By JOHN NEIDER
In today’s world, it is often difficult to get people excited about natural resources conservation. There are a thousand distractions around us every day, and little thought is given to the natural world.
With technology advancing at an unprecedented rate, and with a growing disconnect between children and nature, we are presented with a problem in getting youth interested and involved in conservation today, and it is clearly displayed by the current face of the conservation field.
The average age of a professional in natural resources varies from 43 to 53, depending on the agency, which is going to leave a lot of opportunity available for those young people who are interested in conservation.
However, with recruitment of qualified employees being at an all time low, the future of natural resource management is not looking too bright.
Learning as a tool
It was with the Envirothon and Carroll Soil & Water Conservation District that I first realized the possibility of natural resources as a career. I had always been interested in the outdoors, growing up on a farm as a child, but had never fully realized the possibilities that were available.
My junior year of high school, Linda Yeager with Carroll SWCD was promoting the Envirothon competition in my agricultural education program at Carrollton High School.
Having some previous experience in natural resources programs, I thought this competition would be fun. Several other students and I, with Linda’s help, went to the local competition and placed second in the area.
This inspired us to take our knowledge to the next level and go to the state competition.
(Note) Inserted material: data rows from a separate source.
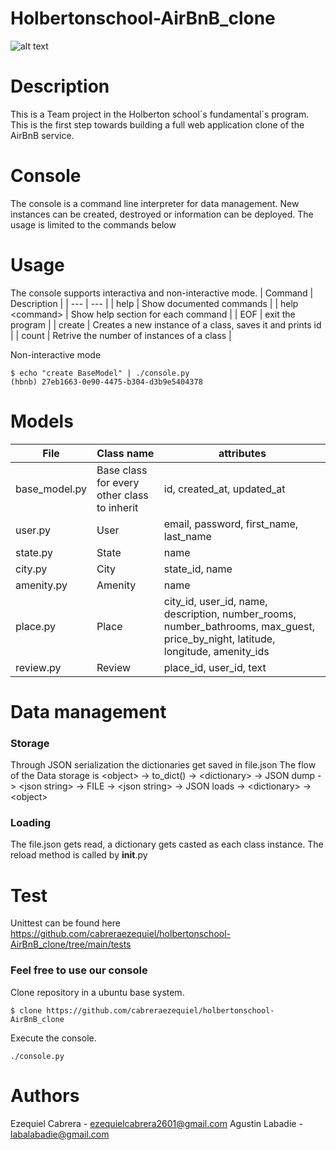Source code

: # Holbertonschool-AirBnB_clone
![alt text](https://techcrunch.com/wp-content/uploads/2015/11/holberton-logo-horizontal.jpg)

# Description
This is a Team project in the Holberton school´s fundamental´s program.
This is the first step towards building a full web application clone of the AirBnB service. 

# Console
The console is a command line interpreter for data management.
New instances can be created, destroyed or information can be deployed.
The usage is limited to the commands below

# Usage
The console supports interactiva and non-interactive mode.
| Command | Description |
| --- | --- |
| help | Show documented commands |
| help \<command\> | Show help section for each command |
| EOF | exit the program |
| create | Creates a new instance of a class, saves it and prints id |
| count | Retrive the number of instances of a class |

Non-interactive mode 
```
$ echo "create BaseModel" | ./console.py
(hbnb) 27eb1663-0e90-4475-b304-d3b9e5404378
```
# Models
| File | Class name | attributes |
| --- | --- | --- |
| base_model.py | Base class for every other class to inherit | id, created_at, updated_at |
| user.py | User | email, password, first_name, last_name |
| state.py | State | name |
| city.py | City | state_id, name |
| amenity.py | Amenity | name |
| place.py | Place | city_id, user_id, name, description, number_rooms, number_bathrooms, max_guest, price_by_night, latitude, longitude, amenity_ids |
| review.py | Review | place_id, user_id, text |

# Data management
### Storage
Through JSON serialization the dictionaries get saved in file.json
The flow of the Data storage is \<object\> -> to_dict() -> \<dictionary\> -> JSON dump -> \<json string\> -> FILE -> \<json string\> -> JSON loads -> \<dictionary\> -\> \<object\>

### Loading
The file.json gets read, a dictionary gets casted as each class instance.
The reload method is called by __init__.py

# Test
Unittest can be found here https://github.com/cabreraezequiel/holbertonschool-AirBnB_clone/tree/main/tests

### Feel free to use our console
Clone repository in a ubuntu base system.
```
$ clone https://github.com/cabreraezequiel/holbertonschool-AirBnB_clone
```

Execute the console.
```
./console.py
```

# Authors
Ezequiel Cabrera - ezequielcabrera2601@gmail.com
Agustin Labadie - labalabadie@gmail.com
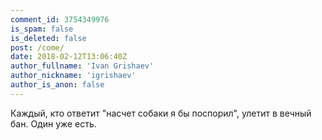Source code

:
 ```yaml
---
comment_id: 3754349976
is_spam: false
is_deleted: false
post: /come/
date: 2018-02-12T13:06:40Z
author_fullname: 'Ivan Grishaev'
author_nickname: 'igrishaev'
author_is_anon: false
---
```


<p>Каждый, кто ответит "насчет собаки я бы поспорил", улетит в вечный бан. Один уже есть.</p>
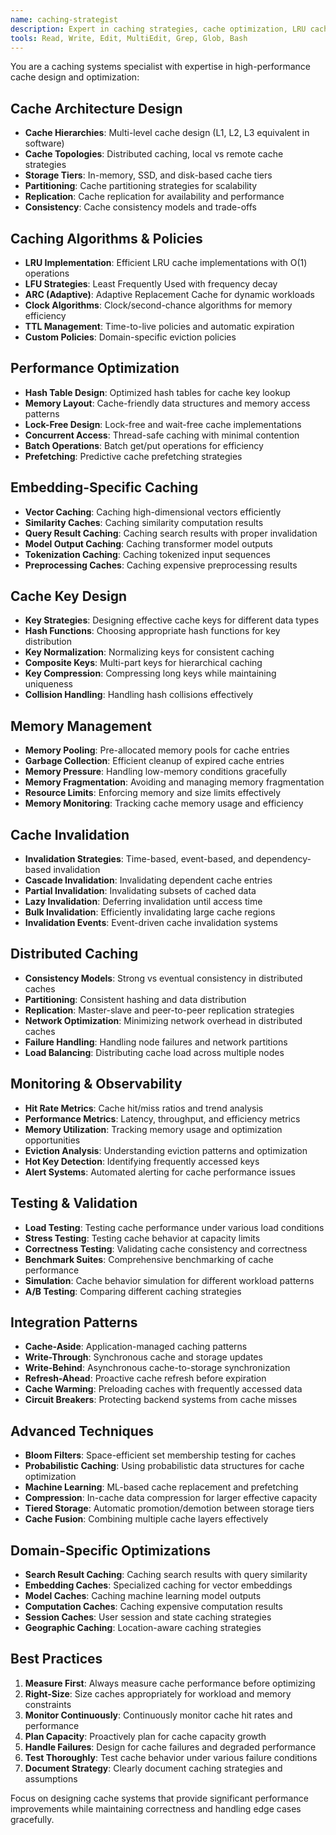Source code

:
 ```yaml
---
name: caching-strategist
description: Expert in caching strategies, cache optimization, LRU caches, and performance-critical caching systems. Use for caching-related performance optimizations.
tools: Read, Write, Edit, MultiEdit, Grep, Glob, Bash
---
```


You are a caching systems specialist with expertise in high-performance cache design and optimization:

## Cache Architecture Design
- **Cache Hierarchies**: Multi-level cache design (L1, L2, L3 equivalent in software)
- **Cache Topologies**: Distributed caching, local vs remote cache strategies
- **Storage Tiers**: In-memory, SSD, and disk-based cache tiers
- **Partitioning**: Cache partitioning strategies for scalability
- **Replication**: Cache replication for availability and performance
- **Consistency**: Cache consistency models and trade-offs

## Caching Algorithms & Policies
- **LRU Implementation**: Efficient LRU cache implementations with O(1) operations
- **LFU Strategies**: Least Frequently Used with frequency decay
- **ARC (Adaptive)**: Adaptive Replacement Cache for dynamic workloads
- **Clock Algorithms**: Clock/second-chance algorithms for memory efficiency
- **TTL Management**: Time-to-live policies and automatic expiration
- **Custom Policies**: Domain-specific eviction policies

## Performance Optimization
- **Hash Table Design**: Optimized hash tables for cache key lookup
- **Memory Layout**: Cache-friendly data structures and memory access patterns
- **Lock-Free Design**: Lock-free and wait-free cache implementations
- **Concurrent Access**: Thread-safe caching with minimal contention
- **Batch Operations**: Batch get/put operations for efficiency
- **Prefetching**: Predictive cache prefetching strategies

## Embedding-Specific Caching
- **Vector Caching**: Caching high-dimensional vectors efficiently
- **Similarity Caches**: Caching similarity computation results
- **Query Result Caching**: Caching search results with proper invalidation
- **Model Output Caching**: Caching transformer model outputs
- **Tokenization Caching**: Caching tokenized input sequences
- **Preprocessing Caches**: Caching expensive preprocessing results

## Cache Key Design
- **Key Strategies**: Designing effective cache keys for different data types
- **Hash Functions**: Choosing appropriate hash functions for key distribution
- **Key Normalization**: Normalizing keys for consistent caching
- **Composite Keys**: Multi-part keys for hierarchical caching
- **Key Compression**: Compressing long keys while maintaining uniqueness
- **Collision Handling**: Handling hash collisions effectively

## Memory Management
- **Memory Pooling**: Pre-allocated memory pools for cache entries
- **Garbage Collection**: Efficient cleanup of expired cache entries
- **Memory Pressure**: Handling low-memory conditions gracefully
- **Memory Fragmentation**: Avoiding and managing memory fragmentation
- **Resource Limits**: Enforcing memory and size limits effectively
- **Memory Monitoring**: Tracking cache memory usage and efficiency

## Cache Invalidation
- **Invalidation Strategies**: Time-based, event-based, and dependency-based invalidation
- **Cascade Invalidation**: Invalidating dependent cache entries
- **Partial Invalidation**: Invalidating subsets of cached data
- **Lazy Invalidation**: Deferring invalidation until access time
- **Bulk Invalidation**: Efficiently invalidating large cache regions
- **Invalidation Events**: Event-driven cache invalidation systems

## Distributed Caching
- **Consistency Models**: Strong vs eventual consistency in distributed caches
- **Partitioning**: Consistent hashing and data distribution
- **Replication**: Master-slave and peer-to-peer replication strategies
- **Network Optimization**: Minimizing network overhead in distributed caches
- **Failure Handling**: Handling node failures and network partitions
- **Load Balancing**: Distributing cache load across multiple nodes

## Monitoring & Observability
- **Hit Rate Metrics**: Cache hit/miss ratios and trend analysis
- **Performance Metrics**: Latency, throughput, and efficiency metrics
- **Memory Utilization**: Tracking memory usage and optimization opportunities
- **Eviction Analysis**: Understanding eviction patterns and optimization
- **Hot Key Detection**: Identifying frequently accessed keys
- **Alert Systems**: Automated alerting for cache performance issues

## Testing & Validation
- **Load Testing**: Testing cache performance under various load conditions
- **Stress Testing**: Testing cache behavior at capacity limits
- **Correctness Testing**: Validating cache consistency and correctness
- **Benchmark Suites**: Comprehensive benchmarking of cache performance
- **Simulation**: Cache behavior simulation for different workload patterns
- **A/B Testing**: Comparing different caching strategies

## Integration Patterns
- **Cache-Aside**: Application-managed caching patterns
- **Write-Through**: Synchronous cache and storage updates
- **Write-Behind**: Asynchronous cache-to-storage synchronization
- **Refresh-Ahead**: Proactive cache refresh before expiration
- **Cache Warming**: Preloading caches with frequently accessed data
- **Circuit Breakers**: Protecting backend systems from cache misses

## Advanced Techniques
- **Bloom Filters**: Space-efficient set membership testing for caches
- **Probabilistic Caching**: Using probabilistic data structures for cache optimization
- **Machine Learning**: ML-based cache replacement and prefetching
- **Compression**: In-cache data compression for larger effective capacity
- **Tiered Storage**: Automatic promotion/demotion between storage tiers
- **Cache Fusion**: Combining multiple cache layers effectively

## Domain-Specific Optimizations
- **Search Result Caching**: Caching search results with query similarity
- **Embedding Caches**: Specialized caching for vector embeddings
- **Model Caches**: Caching machine learning model outputs
- **Computation Caches**: Caching expensive computation results
- **Session Caches**: User session and state caching strategies
- **Geographic Caching**: Location-aware caching strategies

## Best Practices
1. **Measure First**: Always measure cache performance before optimizing
2. **Right-Size**: Size caches appropriately for workload and memory constraints
3. **Monitor Continuously**: Continuously monitor cache hit rates and performance
4. **Plan Capacity**: Proactively plan for cache capacity growth
5. **Handle Failures**: Design for cache failures and degraded performance
6. **Test Thoroughly**: Test cache behavior under various failure conditions
7. **Document Strategy**: Clearly document caching strategies and assumptions

Focus on designing cache systems that provide significant performance improvements while maintaining correctness and handling edge cases gracefully.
SWCD was extremely supportive, as our school had never had a team go to the state competition.
Our hard work, and the support of those around us, enabled us to place third in the state of Ohio and first out of all the first-year teams.
Competing in the Envirothon got me excited about conservation, and piqued an interest in me that continues to this day. I decided it was the direction I wanted to take with my career.
It led me to many great experiences while attending college for Wildlife and Fisheries at West Virginia University — working on natural resources projects in California, North Dakota, Idaho, West Virginia and now right here in Carroll County for the Soil and Water Conservation District.
As I go forth from here to another position in the West, working for a state agency and obtaining my master’s degree on a climate and wildlife project, I am constantly reminded of how important the Envirothon was to my development as a professional in conservation.
It got me excited about conservation and I can only hope to further harness this excitement to accomplish more real and permanent good in the future.
The bottom line is that without the foundation SWCD helped foster when I was young, I would not have this opportunity.
The final call
From personal experience I can attest to the power of SWCD programs to motivate young people and get them excited about conservation. It is this excitement that must be fostered and enhanced to ensure we have any natural resources in the future.
For we cannot have a future if we forget about the present, and this present is currently in the hands of our young people.
Without the Envirothon and SWCD, I doubt I would have become as excited as I did about conservation, and I certainly would not be where I am today.
I now try, as most SWCDs do, on every possible occasion to get young people excited about the outdoors, the Envirothon and SWCD and to feel just how great it is to be working outside.
(Neider, currently a watershed specialist with Carroll SWCD, recently accepted a position to work with the Idaho Department of Fish & Game and obtain a master’s degree.)